Nilda y Marga se miraron y, como si un rayo las atizara, apartaron sus ojos hacia la
nada. Las observó, inmersas en esos silencios incómodos para los que no se encuentran
caminos de salida. Su mirada fue más allá, hacia la sombra del sol sobre la cortinilla.
Ante ella se detuvo una sombra blanca. Parecía dudar. Al fin, superó el escalón y
empujó la puerta de la zapatería. Cruzado el umbral, se detuvo mientras Nilda y Marga
se giraban ante ella. Carlitos también.
La mujer del pañuelo blanco atado con firmeza se le queda mirando. Pasan los segundos
y el único camino de su mirada es la suya, sus ojos, sus entrañas, sus silencios vacíos.
La mirada abrigada por el pañuelo blanco no se retira. Él asiente, es el único camino que
encuentra a medida que sus pasos recorren el pasillo, a medida que su mirada se acerca.
Vuelve el silencio vacío, pero no tiene a mano la botella con que callarlo.
- Carlitos, esta señora viene a buscarte –le indica mientras le hace levantarse y
saludarle con el mismo respeto que le han enseñado en la escuela mientras se gira, retira
la fotografía de Victoria, recoge la caja gastada por el tiempo y se la entrega.
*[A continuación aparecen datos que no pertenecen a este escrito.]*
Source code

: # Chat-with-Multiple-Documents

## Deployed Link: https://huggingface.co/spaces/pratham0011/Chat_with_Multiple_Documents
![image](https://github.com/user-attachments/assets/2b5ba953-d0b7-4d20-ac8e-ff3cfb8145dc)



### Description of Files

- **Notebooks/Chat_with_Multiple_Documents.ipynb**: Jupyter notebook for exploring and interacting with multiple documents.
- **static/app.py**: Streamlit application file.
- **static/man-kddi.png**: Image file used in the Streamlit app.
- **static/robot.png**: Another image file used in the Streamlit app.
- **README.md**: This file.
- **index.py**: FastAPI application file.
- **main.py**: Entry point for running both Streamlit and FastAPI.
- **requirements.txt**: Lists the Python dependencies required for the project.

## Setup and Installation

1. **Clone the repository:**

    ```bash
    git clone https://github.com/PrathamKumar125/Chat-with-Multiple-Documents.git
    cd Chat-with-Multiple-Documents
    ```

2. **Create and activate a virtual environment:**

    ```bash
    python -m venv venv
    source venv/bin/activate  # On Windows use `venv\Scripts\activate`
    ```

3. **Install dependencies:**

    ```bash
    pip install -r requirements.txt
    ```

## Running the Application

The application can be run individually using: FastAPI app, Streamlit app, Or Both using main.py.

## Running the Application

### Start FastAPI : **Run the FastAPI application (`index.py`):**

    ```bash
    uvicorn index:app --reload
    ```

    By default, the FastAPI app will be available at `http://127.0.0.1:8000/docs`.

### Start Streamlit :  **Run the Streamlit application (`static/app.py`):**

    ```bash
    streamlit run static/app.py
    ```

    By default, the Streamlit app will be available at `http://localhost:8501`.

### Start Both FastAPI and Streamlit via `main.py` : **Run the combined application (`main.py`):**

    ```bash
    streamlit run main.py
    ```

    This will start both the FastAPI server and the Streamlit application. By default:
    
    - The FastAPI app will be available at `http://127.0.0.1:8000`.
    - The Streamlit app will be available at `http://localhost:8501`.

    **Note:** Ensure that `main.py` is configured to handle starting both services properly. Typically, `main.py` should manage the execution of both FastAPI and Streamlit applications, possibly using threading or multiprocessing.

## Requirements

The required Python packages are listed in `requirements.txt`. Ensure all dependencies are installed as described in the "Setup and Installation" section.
La señora de blanco asiente y toma con fuerza de la mano a Carlitos. Agarra la caja,
mira a su padre, le da la mano a la señora que lleva uno de esos pañuelos que nunca se
pondrá su madre y avanza hacia la puerta abierta. No mira atrás, pero siente el poder
con el que le sujeta la señora. Al salir a la calle, cuando la puerta se cierra, la mira. La
señora del pañuelo blanco está llorando.
- Carlos, abre la caja, por favor.
Carlitos no se atreve a ofender sus lágrimas. Retira la tapa y encuentra unos zapatos
viejos, negros, desgastados, con una mancha de barro que los tatúa y una hoja
amarillenta entre los cordones con algunas palabras y números. Pone su nombre.